## [PROBLEM DETAILS]
Check each line of the data for "into", and copy the ones that have it.

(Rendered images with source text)
++++
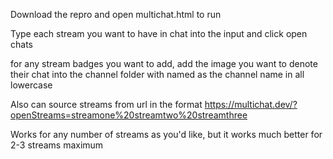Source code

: Download the repro and open multichat.html to run

Type each stream you want to have in chat into the input and click open chats

for any stream badges you want to add, add the image you want to denote their chat into the channel folder with named as the channel name in all lowercase

Also can source streams from url in the format https://multichat.dev/?openStreams=streamone%20streamtwo%20streamthree

Works for any number of streams as you'd like, but it works much better for 2-3 streams maximum
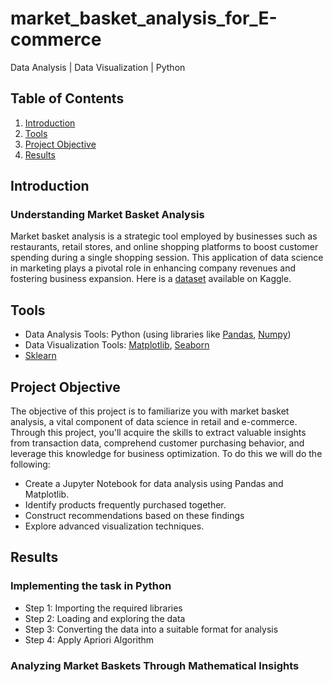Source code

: # market_basket_analysis_for_E-commerce
Data Analysis | Data Visualization | Python

## Table of Contents 

1. [Introduction](#introduction)
2. [Tools](#tools)
3. [Project Objective](#objective)
4. [Results](#results)


## Introduction <a name="introduction"></a>
### Understanding Market Basket Analysis
Market basket analysis is a strategic tool employed by businesses such as restaurants, retail stores, and online shopping platforms to boost customer spending during a single shopping session. This application of data science in marketing plays a pivotal role in enhancing company revenues and fostering business expansion. Here is a [dataset](https://www.kaggle.com/datasets/umairaslam/grocery/download) available on Kaggle. 

## Tools <a name="tools"></a>
* Data Analysis Tools: Python (using libraries like [Pandas](https://pandas.pydata.org/), [Numpy](https://numpy.org/))
* Data Visualization Tools: [Matplotlib](https://matplotlib.org/stable/index.html), [Seaborn](https://seaborn.pydata.org/)
* [Sklearn](https://sklearn.org/)

## Project Objective<a name="objective"></a>
The objective of this project is to familiarize you with market basket analysis, a vital component of data science in retail and e-commerce. Through this project, you'll acquire the skills to extract valuable insights from transaction data, comprehend customer purchasing behavior, and leverage this knowledge for business optimization.
To do this we will do the following: 
- Create a Jupyter Notebook for data analysis using Pandas and Matplotlib.
- Identify products frequently purchased together.
- Construct recommendations based on these findings
- Explore advanced visualization techniques.

## Results <a name="results"></a>
### Implementing the task in Python
- Step 1: Importing the required libraries
- Step 2: Loading and exploring the data
- Step 3: Converting the data into a suitable format for analysis
- Step 4: Apply Apriori Algorithm

 ### Analyzing Market Baskets Through Mathematical Insights
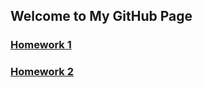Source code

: ## Welcome to My GitHub Page


### [Homework 1](https://bu-ie-360.github.io/spring22-selinnangin/IE360_HW1.html)

### [Homework 2](https://bu-ie-360.github.io/spring22-selinnangin/HW-2/IE360-HW2.html)



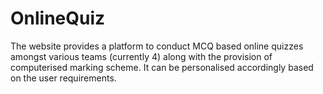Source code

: # OnlineQuiz
The website provides a platform to conduct MCQ based online quizzes amongst various teams (currently 4) along with the provision of computerised marking scheme. It can be personalised accordingly based on the user requirements.
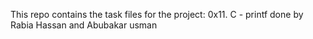 This repo contains the task files for the project: 0x11. C - printf done by Rabia Hassan and Abubakar usman
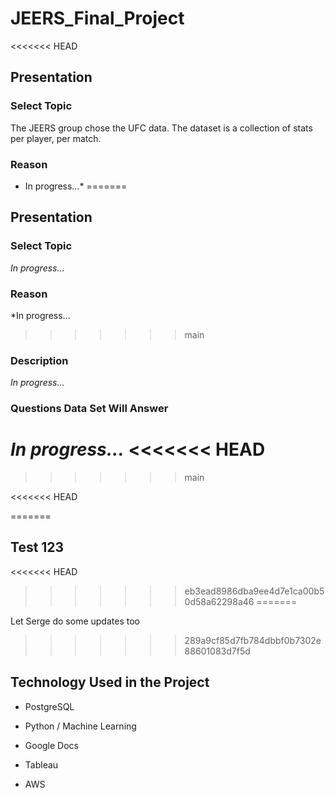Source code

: # JEERS_Final_Project

<<<<<<< HEAD

## Presentation
### Select Topic
The JEERS group chose the UFC data. The dataset is a collection of stats per player, per match.

### Reason
* In progress...*
=======
## Presentation
### Select Topic
*In progress...*

### Reason
*In progress...
>>>>>>> main
 
### Description
*In progress...*

### Questions Data Set Will Answer
*In progress...*
<<<<<<< HEAD
=======


>>>>>>> main

<<<<<<< HEAD

=======
## Test 123
<<<<<<< HEAD
>>>>>>> eb3ead8986dba9ee4d7e1ca00b50d58a62298a46
=======

Let Serge do some updates too
>>>>>>> 289a9cf85d7fb784dbbf0b7302e88601083d7f5d

## Technology Used in the Project

- PostgreSQL

- Python / Machine Learning

- Google Docs

- Tableau

- AWS
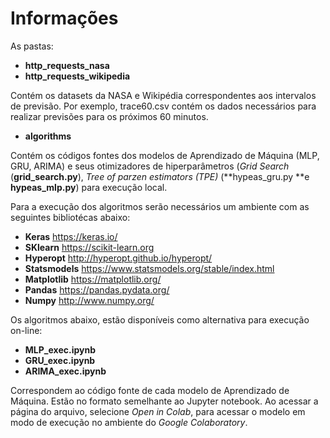 # Informações

As pastas:
-  **http_requests_nasa** 
- **http_requests_wikipedia**

Contém os datasets da NASA e Wikipédia correspondentes aos intervalos de previsão. Por exemplo, trace60.csv contém os dados necessários para realizar previsões para os próximos 60 minutos.

- **algorithms**

Contém os códigos fontes dos modelos de Aprendizado de Máquina (MLP, GRU, ARIMA) e seus otimizadores de hiperparâmetros (*Grid Search* (**grid_search.py**), *Tree of parzen estimators (TPE)* (**hypeas_gru.py **e **hypeas_mlp.py**) para execução local.

Para a execução dos algoritmos serão necessários um ambiente com as seguintes bibliotécas abaixo:

- **Keras** https://keras.io/
- **SKlearn** https://scikit-learn.org
- **Hyperopt** http://hyperopt.github.io/hyperopt/
- **Statsmodels** https://www.statsmodels.org/stable/index.html
- **Matplotlib** https://matplotlib.org/
- **Pandas** https://pandas.pydata.org/
- **Numpy** http://www.numpy.org/

Os algoritmos abaixo, estão disponíveis como alternativa para  execução on-line:
- **MLP_exec.ipynb**
- **GRU_exec.ipynb**
- **ARIMA_exec.ipynb**

Correspondem ao código fonte de cada modelo de Aprendizado de Máquina. Estão no formato semelhante ao Jupyter notebook. 
Ao acessar a página do arquivo, selecione *Open in Colab*, para acessar o modelo em modo de execução no ambiente do *Google Colaboratory*.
++++
## [WRITTEN RESPONSE]
Type each stream you want to have in chat into the input and click open chats
for any stream badges you want to add, add the image you want to denote their chat into the channel folder with named as the channel name in all lowercase
- Step 3: Converting the data into a suitable format for analysis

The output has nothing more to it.